Saved data entries
+ + + + +

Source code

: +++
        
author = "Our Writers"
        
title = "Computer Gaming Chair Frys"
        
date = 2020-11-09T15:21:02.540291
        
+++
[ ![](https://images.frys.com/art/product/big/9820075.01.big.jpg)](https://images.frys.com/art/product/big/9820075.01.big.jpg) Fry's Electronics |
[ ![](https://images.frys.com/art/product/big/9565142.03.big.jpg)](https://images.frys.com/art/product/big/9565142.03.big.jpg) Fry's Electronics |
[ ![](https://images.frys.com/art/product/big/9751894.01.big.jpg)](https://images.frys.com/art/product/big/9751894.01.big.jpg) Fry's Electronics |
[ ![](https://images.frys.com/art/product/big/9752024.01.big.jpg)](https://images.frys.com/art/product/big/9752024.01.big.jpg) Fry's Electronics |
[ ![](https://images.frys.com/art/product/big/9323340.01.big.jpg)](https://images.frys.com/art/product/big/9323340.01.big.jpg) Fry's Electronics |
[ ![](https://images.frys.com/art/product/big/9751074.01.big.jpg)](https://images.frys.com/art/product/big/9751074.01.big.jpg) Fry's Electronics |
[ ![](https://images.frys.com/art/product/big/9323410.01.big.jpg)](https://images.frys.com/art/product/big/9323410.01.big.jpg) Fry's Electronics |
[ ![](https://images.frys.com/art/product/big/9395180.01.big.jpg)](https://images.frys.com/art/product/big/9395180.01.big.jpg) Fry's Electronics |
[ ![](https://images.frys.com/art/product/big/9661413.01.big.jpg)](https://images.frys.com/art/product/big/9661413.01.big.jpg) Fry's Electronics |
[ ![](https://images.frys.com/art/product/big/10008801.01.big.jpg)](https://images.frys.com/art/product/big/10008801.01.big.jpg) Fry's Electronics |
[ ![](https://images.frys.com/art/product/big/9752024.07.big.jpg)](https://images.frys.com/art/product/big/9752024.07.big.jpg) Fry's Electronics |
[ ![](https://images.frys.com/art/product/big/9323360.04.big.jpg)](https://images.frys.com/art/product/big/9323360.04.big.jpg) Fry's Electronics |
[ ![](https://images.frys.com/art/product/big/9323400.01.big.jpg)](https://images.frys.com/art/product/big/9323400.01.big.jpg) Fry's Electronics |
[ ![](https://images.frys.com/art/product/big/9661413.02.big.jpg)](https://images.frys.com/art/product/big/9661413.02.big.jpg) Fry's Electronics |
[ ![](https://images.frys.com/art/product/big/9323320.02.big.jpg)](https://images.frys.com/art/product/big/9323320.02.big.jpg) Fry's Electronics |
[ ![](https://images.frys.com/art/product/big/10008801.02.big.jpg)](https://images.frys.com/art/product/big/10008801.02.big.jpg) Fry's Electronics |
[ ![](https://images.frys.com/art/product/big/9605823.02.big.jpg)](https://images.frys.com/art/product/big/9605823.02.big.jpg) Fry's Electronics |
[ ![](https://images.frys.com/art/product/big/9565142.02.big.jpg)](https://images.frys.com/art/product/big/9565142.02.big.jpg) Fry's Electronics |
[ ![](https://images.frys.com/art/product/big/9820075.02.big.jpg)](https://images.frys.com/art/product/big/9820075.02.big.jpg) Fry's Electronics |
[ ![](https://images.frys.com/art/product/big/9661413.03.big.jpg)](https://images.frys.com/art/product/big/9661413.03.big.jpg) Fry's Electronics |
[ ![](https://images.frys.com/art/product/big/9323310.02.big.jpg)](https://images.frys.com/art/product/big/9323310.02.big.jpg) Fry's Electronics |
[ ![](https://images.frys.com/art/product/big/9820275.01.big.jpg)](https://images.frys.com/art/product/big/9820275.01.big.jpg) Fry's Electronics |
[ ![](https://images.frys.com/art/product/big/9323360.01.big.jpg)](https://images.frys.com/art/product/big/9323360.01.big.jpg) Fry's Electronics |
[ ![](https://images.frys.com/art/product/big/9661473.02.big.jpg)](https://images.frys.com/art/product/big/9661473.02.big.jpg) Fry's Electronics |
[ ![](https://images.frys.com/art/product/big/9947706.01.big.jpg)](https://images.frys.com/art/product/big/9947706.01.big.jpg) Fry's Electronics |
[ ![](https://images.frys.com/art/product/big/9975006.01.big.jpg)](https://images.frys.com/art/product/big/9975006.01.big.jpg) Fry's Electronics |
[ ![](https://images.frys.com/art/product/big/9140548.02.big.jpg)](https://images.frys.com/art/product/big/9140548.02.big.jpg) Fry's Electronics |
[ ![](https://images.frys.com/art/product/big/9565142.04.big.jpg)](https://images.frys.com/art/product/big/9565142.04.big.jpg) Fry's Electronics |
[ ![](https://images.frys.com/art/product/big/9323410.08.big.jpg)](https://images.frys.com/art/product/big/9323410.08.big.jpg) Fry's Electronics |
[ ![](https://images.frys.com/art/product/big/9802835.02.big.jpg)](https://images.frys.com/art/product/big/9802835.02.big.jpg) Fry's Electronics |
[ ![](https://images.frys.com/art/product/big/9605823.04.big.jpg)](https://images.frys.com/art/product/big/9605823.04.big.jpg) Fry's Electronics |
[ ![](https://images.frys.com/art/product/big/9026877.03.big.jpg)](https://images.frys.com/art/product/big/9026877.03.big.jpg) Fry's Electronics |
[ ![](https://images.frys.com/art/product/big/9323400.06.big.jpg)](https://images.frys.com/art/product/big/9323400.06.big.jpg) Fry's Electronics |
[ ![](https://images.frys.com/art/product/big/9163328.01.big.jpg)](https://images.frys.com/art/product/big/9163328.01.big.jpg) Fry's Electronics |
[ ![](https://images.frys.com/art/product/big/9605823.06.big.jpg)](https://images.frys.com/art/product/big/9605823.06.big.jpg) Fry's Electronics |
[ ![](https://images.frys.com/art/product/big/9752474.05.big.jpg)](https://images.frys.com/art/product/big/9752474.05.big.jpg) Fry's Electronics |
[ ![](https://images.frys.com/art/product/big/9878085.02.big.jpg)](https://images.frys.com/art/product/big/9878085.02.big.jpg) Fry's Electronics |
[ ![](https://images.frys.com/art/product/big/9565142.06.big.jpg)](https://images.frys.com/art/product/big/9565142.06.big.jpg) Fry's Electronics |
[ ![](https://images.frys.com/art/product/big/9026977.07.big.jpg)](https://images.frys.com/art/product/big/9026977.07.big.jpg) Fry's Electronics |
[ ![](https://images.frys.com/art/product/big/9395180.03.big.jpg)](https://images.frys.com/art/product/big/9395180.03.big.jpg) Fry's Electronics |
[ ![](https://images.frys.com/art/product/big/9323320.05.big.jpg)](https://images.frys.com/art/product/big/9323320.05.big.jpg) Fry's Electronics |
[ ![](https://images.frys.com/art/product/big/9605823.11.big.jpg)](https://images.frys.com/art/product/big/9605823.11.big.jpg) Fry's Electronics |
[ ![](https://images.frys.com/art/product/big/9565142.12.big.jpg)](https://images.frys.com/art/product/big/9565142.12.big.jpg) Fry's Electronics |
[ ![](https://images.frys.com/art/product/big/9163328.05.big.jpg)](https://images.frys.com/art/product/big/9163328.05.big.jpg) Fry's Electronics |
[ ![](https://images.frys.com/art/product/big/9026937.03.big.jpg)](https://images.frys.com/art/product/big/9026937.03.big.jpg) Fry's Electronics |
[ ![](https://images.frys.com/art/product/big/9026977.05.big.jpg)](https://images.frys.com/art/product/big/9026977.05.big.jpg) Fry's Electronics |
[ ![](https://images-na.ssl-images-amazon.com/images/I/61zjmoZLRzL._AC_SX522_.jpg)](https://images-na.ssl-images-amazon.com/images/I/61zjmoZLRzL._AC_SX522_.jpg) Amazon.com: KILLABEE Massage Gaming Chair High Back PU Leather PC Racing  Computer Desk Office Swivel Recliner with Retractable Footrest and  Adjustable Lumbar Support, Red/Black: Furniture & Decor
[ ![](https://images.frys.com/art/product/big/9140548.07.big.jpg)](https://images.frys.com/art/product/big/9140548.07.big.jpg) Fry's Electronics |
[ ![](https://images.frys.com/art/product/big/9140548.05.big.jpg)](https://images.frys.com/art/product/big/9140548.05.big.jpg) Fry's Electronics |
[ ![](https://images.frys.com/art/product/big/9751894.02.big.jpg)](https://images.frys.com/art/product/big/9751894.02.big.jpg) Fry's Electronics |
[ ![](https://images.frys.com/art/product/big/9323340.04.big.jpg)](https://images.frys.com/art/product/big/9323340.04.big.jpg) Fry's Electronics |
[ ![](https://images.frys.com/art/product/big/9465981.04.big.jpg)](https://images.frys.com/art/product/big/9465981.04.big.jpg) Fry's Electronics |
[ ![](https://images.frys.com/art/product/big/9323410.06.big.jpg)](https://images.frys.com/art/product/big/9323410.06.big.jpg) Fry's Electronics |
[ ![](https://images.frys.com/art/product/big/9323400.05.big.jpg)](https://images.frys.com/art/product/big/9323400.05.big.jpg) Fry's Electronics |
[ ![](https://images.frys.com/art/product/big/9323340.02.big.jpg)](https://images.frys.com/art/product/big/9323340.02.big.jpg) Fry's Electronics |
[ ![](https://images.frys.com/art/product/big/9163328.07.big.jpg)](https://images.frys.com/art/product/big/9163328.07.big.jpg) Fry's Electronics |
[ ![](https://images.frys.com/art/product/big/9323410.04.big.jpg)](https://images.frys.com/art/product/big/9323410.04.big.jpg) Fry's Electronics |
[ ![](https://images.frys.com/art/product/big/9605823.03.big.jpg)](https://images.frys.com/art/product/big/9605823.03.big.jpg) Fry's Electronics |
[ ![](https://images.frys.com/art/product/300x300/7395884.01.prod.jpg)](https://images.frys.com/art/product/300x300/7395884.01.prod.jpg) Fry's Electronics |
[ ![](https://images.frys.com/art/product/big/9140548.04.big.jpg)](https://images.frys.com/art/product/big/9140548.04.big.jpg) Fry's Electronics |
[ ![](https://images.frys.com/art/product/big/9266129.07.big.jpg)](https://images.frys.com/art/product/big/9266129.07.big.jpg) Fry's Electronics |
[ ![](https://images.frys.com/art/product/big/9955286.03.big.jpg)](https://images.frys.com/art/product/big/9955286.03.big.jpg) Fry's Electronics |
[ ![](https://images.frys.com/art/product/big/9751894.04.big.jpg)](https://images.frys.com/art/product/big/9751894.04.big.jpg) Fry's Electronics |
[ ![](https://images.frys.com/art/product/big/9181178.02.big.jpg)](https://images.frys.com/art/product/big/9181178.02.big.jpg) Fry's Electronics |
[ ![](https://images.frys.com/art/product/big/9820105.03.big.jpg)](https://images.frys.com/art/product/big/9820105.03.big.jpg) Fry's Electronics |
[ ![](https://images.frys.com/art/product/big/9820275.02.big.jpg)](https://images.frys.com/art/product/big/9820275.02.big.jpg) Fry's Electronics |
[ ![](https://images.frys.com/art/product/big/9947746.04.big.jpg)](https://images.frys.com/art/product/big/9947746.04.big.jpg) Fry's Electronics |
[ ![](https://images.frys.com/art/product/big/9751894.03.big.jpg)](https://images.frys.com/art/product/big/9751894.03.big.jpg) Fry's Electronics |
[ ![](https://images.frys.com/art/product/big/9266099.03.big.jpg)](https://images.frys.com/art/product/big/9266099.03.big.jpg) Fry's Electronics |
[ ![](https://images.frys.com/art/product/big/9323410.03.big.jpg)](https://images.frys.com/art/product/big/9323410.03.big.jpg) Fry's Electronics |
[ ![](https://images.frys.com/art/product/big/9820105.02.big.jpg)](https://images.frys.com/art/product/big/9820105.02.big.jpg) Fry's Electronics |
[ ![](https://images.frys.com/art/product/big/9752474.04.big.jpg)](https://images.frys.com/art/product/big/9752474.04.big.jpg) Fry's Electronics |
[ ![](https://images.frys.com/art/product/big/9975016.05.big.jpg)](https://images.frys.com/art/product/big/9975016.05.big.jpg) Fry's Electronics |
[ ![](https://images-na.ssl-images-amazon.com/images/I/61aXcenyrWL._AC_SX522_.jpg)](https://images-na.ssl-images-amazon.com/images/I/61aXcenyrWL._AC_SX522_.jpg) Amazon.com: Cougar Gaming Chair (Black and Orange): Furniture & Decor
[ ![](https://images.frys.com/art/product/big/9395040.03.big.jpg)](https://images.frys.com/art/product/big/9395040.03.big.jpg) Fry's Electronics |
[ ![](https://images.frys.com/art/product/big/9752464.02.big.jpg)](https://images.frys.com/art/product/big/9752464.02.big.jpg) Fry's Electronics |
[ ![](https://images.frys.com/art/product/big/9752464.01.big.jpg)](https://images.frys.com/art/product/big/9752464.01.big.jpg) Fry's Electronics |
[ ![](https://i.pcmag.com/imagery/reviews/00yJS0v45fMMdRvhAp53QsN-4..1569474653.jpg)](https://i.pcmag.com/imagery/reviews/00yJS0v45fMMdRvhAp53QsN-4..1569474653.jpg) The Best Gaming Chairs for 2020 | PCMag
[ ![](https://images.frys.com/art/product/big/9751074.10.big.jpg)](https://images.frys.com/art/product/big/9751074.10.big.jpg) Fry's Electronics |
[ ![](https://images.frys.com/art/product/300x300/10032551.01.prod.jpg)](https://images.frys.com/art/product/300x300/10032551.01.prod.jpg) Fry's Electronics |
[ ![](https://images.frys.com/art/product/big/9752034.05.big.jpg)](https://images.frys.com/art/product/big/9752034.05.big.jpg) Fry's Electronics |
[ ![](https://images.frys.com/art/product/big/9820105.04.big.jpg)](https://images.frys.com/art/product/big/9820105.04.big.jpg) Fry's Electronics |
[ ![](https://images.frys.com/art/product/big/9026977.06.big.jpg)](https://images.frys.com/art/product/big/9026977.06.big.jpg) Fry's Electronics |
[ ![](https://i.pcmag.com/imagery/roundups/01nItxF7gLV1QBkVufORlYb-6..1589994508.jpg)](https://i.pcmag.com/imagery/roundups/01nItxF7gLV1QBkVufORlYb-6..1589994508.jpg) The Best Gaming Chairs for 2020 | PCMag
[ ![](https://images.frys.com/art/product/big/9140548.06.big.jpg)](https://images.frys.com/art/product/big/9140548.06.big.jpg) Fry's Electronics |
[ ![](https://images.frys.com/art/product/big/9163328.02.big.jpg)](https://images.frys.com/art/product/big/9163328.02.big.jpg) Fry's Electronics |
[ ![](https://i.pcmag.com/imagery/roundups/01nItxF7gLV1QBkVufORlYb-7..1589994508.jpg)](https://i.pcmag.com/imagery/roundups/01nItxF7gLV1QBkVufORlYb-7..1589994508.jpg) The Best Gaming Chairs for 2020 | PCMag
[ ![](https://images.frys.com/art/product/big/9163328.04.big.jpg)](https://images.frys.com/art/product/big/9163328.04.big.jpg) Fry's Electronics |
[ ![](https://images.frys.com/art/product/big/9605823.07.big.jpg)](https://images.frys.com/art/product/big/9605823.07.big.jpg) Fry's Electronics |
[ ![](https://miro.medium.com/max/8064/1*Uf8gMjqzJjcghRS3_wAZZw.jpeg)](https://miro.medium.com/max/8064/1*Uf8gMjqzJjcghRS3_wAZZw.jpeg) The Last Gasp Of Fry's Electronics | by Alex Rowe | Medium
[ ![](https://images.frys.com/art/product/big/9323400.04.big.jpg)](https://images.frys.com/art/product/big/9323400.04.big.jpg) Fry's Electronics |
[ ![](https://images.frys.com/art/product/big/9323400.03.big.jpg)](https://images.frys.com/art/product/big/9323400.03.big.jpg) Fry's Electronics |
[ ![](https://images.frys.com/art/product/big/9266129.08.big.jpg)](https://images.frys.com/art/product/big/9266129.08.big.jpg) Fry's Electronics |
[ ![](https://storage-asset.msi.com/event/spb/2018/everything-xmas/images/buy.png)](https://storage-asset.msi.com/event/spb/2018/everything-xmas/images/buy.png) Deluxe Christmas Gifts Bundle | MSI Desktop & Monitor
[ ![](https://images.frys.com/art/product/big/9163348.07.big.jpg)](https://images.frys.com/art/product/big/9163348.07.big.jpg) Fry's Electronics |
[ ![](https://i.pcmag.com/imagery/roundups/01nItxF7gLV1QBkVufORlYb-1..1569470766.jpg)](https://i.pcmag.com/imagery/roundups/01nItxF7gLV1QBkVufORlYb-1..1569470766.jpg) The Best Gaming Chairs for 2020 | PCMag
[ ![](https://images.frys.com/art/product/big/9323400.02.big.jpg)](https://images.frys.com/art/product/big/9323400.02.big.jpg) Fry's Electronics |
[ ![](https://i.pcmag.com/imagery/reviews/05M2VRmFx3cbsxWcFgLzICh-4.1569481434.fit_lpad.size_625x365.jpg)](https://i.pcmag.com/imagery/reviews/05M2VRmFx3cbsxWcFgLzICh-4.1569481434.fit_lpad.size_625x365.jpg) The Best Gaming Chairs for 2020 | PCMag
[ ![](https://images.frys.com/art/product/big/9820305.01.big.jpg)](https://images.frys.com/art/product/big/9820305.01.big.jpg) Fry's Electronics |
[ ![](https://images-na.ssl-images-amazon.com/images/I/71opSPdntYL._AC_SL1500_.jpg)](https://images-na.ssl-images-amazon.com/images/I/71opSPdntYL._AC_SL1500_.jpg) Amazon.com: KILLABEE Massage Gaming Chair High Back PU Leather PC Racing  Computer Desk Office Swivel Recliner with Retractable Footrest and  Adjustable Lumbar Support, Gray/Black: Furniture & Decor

+ + + + +

§ **What to do**: Collect every line from the records above that contains the word "roundups".

§ **Answer for this exercise**:
[ ![](https://i.pcmag.com/imagery/roundups/01nItxF7gLV1QBkVufORlYb-6..1589994508.jpg)](https://i.pcmag.com/imagery/roundups/01nItxF7gLV1QBkVufORlYb-6..1589994508.jpg) The Best Gaming Chairs for 2020 | PCMag
[ ![](https://i.pcmag.com/imagery/roundups/01nItxF7gLV1QBkVufORlYb-7..1589994508.jpg)](https://i.pcmag.com/imagery/roundups/01nItxF7gLV1QBkVufORlYb-7..1589994508.jpg) The Best Gaming Chairs for 2020 | PCMag
[ ![](https://i.pcmag.com/imagery/roundups/01nItxF7gLV1QBkVufORlYb-1..1569470766.jpg)](https://i.pcmag.com/imagery/roundups/01nItxF7gLV1QBkVufORlYb-1..1569470766.jpg) The Best Gaming Chairs for 2020 | PCMag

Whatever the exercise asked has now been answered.